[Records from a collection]
★ ★ ★

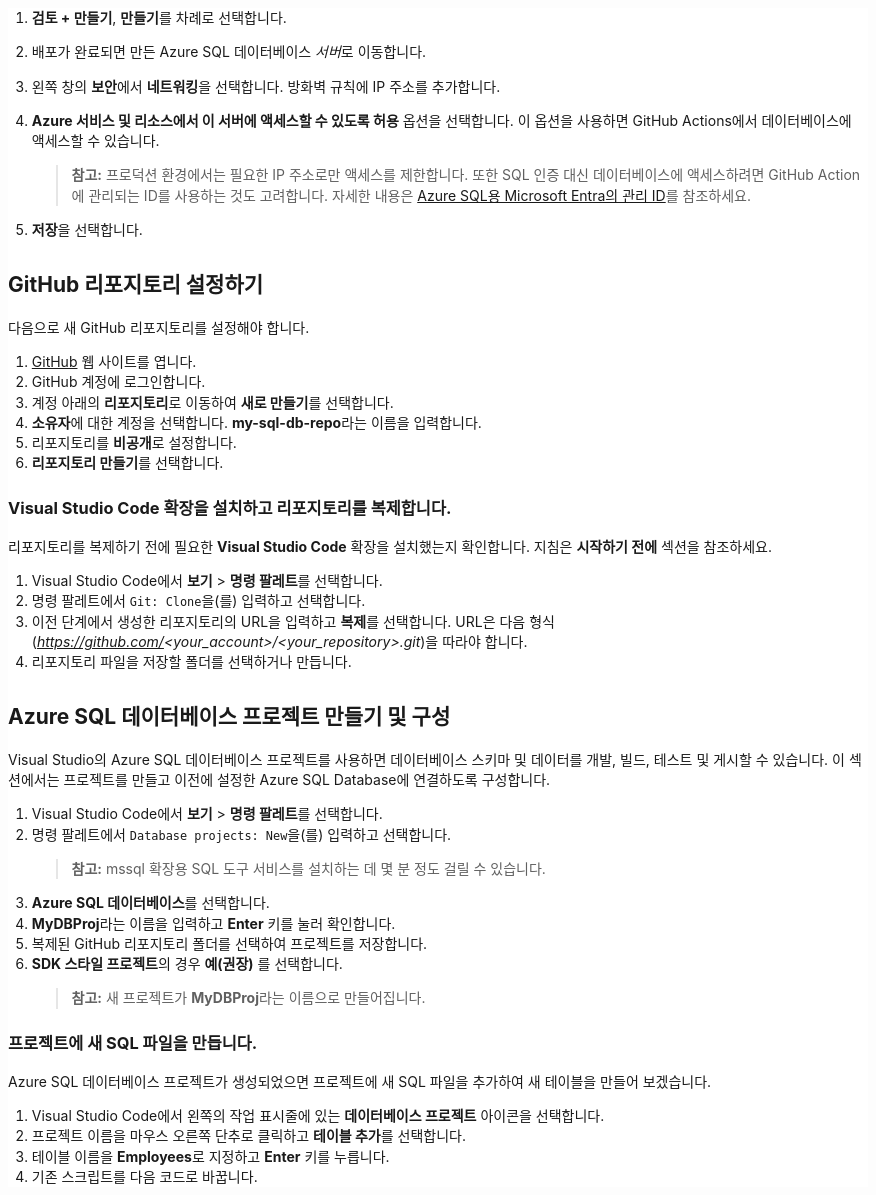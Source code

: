 1. **검토 + 만들기**, **만들기**를 차례로 선택합니다.
1. 배포가 완료되면 만든 Azure SQL 데이터베이스 *서버*로 이동합니다.
1. 왼쪽 창의 **보안**에서 **네트워킹**을 선택합니다. 방화벽 규칙에 IP 주소를 추가합니다.
1. **Azure 서비스 및 리소스에서 이 서버에 액세스할 수 있도록 허용** 옵션을 선택합니다. 이 옵션을 사용하면 GitHub Actions에서 데이터베이스에 액세스할 수 있습니다.

    > **참고:** 프로덕션 환경에서는 필요한 IP 주소로만 액세스를 제한합니다. 또한 SQL 인증 대신 데이터베이스에 액세스하려면 GitHub Action에 관리되는 ID를 사용하는 것도 고려합니다. 자세한 내용은 [Azure SQL용 Microsoft Entra의 관리 ID](https://learn.microsoft.com/azure/azure-sql/database/authentication-azure-ad-user-assigned-managed-identity?azure-portal=true)를 참조하세요.

1. **저장**을 선택합니다.

## GitHub 리포지토리 설정하기

다음으로 새 GitHub 리포지토리를 설정해야 합니다.

1. [GitHub](https://github.com) 웹 사이트를 엽니다.
1. GitHub 계정에 로그인합니다.
1. 계정 아래의 **리포지토리**로 이동하여 **새로 만들기**를 선택합니다.
1. **소유자**에 대한 계정을 선택합니다. **my-sql-db-repo**라는 이름을 입력합니다.
1. 리포지토리를 **비공개**로 설정합니다.
1. **리포지토리 만들기**를 선택합니다.

### Visual Studio Code 확장을 설치하고 리포지토리를 복제합니다.

리포지토리를 복제하기 전에 필요한 **Visual Studio Code** 확장을 설치했는지 확인합니다. 지침은 **시작하기 전에** 섹션을 참조하세요.

1. Visual Studio Code에서 **보기** > **명령 팔레트**를 선택합니다.
1. 명령 팔레트에서 `Git: Clone`을(를) 입력하고 선택합니다.
1. 이전 단계에서 생성한 리포지토리의 URL을 입력하고 **복제**를 선택합니다. URL은 다음 형식(*https://github.com/<your_account>/<your_repository>.git*)을 따라야 합니다.
1. 리포지토리 파일을 저장할 폴더를 선택하거나 만듭니다.

## Azure SQL 데이터베이스 프로젝트 만들기 및 구성

Visual Studio의 Azure SQL 데이터베이스 프로젝트를 사용하면 데이터베이스 스키마 및 데이터를 개발, 빌드, 테스트 및 게시할 수 있습니다. 이 섹션에서는 프로젝트를 만들고 이전에 설정한 Azure SQL Database에 연결하도록 구성합니다.

1. Visual Studio Code에서 **보기** > **명령 팔레트**를 선택합니다.
1. 명령 팔레트에서 `Database projects: New`을(를) 입력하고 선택합니다.
    > **참고:** mssql 확장용 SQL 도구 서비스를 설치하는 데 몇 분 정도 걸릴 수 있습니다.
1. **Azure SQL 데이터베이스**를 선택합니다.
1. **MyDBProj**라는 이름을 입력하고 **Enter** 키를 눌러 확인합니다.
1. 복제된 GitHub 리포지토리 폴더를 선택하여 프로젝트를 저장합니다.
1. **SDK 스타일 프로젝트**의 경우 **예(권장)** 를 선택합니다.
    > **참고:** 새 프로젝트가 **MyDBProj**라는 이름으로 만들어집니다.

### 프로젝트에 새 SQL 파일을 만듭니다.

Azure SQL 데이터베이스 프로젝트가 생성되었으면 프로젝트에 새 SQL 파일을 추가하여 새 테이블을 만들어 보겠습니다.

1. Visual Studio Code에서 왼쪽의 작업 표시줄에 있는 **데이터베이스 프로젝트** 아이콘을 선택합니다.
1. 프로젝트 이름을 마우스 오른쪽 단추로 클릭하고 **테이블 추가**를 선택합니다.
1. 테이블 이름을 **Employees**로 지정하고 **Enter** 키를 누릅니다.
1. 기존 스크립트를 다음 코드로 바꿉니다.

★ ★ ★

DIRECTIONS:
Repeat each record verbatim, pictures excluded.

OUTPUT OF THE EXERCISE:
Source code

: 1. **검토 + 만들기**, **만들기**를 차례로 선택합니다.
1. 배포가 완료되면 만든 Azure SQL 데이터베이스 *서버*로 이동합니다.
1. 왼쪽 창의 **보안**에서 **네트워킹**을 선택합니다. 방화벽 규칙에 IP 주소를 추가합니다.
1. **Azure 서비스 및 리소스에서 이 서버에 액세스할 수 있도록 허용** 옵션을 선택합니다. 이 옵션을 사용하면 GitHub Actions에서 데이터베이스에 액세스할 수 있습니다.

    > **참고:** 프로덕션 환경에서는 필요한 IP 주소로만 액세스를 제한합니다. 또한 SQL 인증 대신 데이터베이스에 액세스하려면 GitHub Action에 관리되는 ID를 사용하는 것도 고려합니다. 자세한 내용은 [Azure SQL용 Microsoft Entra의 관리 ID](https://learn.microsoft.com/azure/azure-sql/database/authentication-azure-ad-user-assigned-managed-identity?azure-portal=true)를 참조하세요.

1. **저장**을 선택합니다.

## GitHub 리포지토리 설정하기

다음으로 새 GitHub 리포지토리를 설정해야 합니다.

1. [GitHub](https://github.com) 웹 사이트를 엽니다.
1. GitHub 계정에 로그인합니다.
1. 계정 아래의 **리포지토리**로 이동하여 **새로 만들기**를 선택합니다.
1. **소유자**에 대한 계정을 선택합니다. **my-sql-db-repo**라는 이름을 입력합니다.
1. 리포지토리를 **비공개**로 설정합니다.
1. **리포지토리 만들기**를 선택합니다.

### Visual Studio Code 확장을 설치하고 리포지토리를 복제합니다.

리포지토리를 복제하기 전에 필요한 **Visual Studio Code** 확장을 설치했는지 확인합니다. 지침은 **시작하기 전에** 섹션을 참조하세요.

1. Visual Studio Code에서 **보기** > **명령 팔레트**를 선택합니다.
1. 명령 팔레트에서 `Git: Clone`을(를) 입력하고 선택합니다.
1. 이전 단계에서 생성한 리포지토리의 URL을 입력하고 **복제**를 선택합니다. URL은 다음 형식(*https://github.com/<your_account>/<your_repository>.git*)을 따라야 합니다.
1. 리포지토리 파일을 저장할 폴더를 선택하거나 만듭니다.

## Azure SQL 데이터베이스 프로젝트 만들기 및 구성

Visual Studio의 Azure SQL 데이터베이스 프로젝트를 사용하면 데이터베이스 스키마 및 데이터를 개발, 빌드, 테스트 및 게시할 수 있습니다. 이 섹션에서는 프로젝트를 만들고 이전에 설정한 Azure SQL Database에 연결하도록 구성합니다.

1. Visual Studio Code에서 **보기** > **명령 팔레트**를 선택합니다.
1. 명령 팔레트에서 `Database projects: New`을(를) 입력하고 선택합니다.
    > **참고:** mssql 확장용 SQL 도구 서비스를 설치하는 데 몇 분 정도 걸릴 수 있습니다.
1. **Azure SQL 데이터베이스**를 선택합니다.
1. **MyDBProj**라는 이름을 입력하고 **Enter** 키를 눌러 확인합니다.
1. 복제된 GitHub 리포지토리 폴더를 선택하여 프로젝트를 저장합니다.
1. **SDK 스타일 프로젝트**의 경우 **예(권장)** 를 선택합니다.
    > **참고:** 새 프로젝트가 **MyDBProj**라는 이름으로 만들어집니다.

### 프로젝트에 새 SQL 파일을 만듭니다.

Azure SQL 데이터베이스 프로젝트가 생성되었으면 프로젝트에 새 SQL 파일을 추가하여 새 테이블을 만들어 보겠습니다.

1. Visual Studio Code에서 왼쪽의 작업 표시줄에 있는 **데이터베이스 프로젝트** 아이콘을 선택합니다.
1. 프로젝트 이름을 마우스 오른쪽 단추로 클릭하고 **테이블 추가**를 선택합니다.
1. 테이블 이름을 **Employees**로 지정하고 **Enter** 키를 누릅니다.
1. 기존 스크립트를 다음 코드로 바꿉니다.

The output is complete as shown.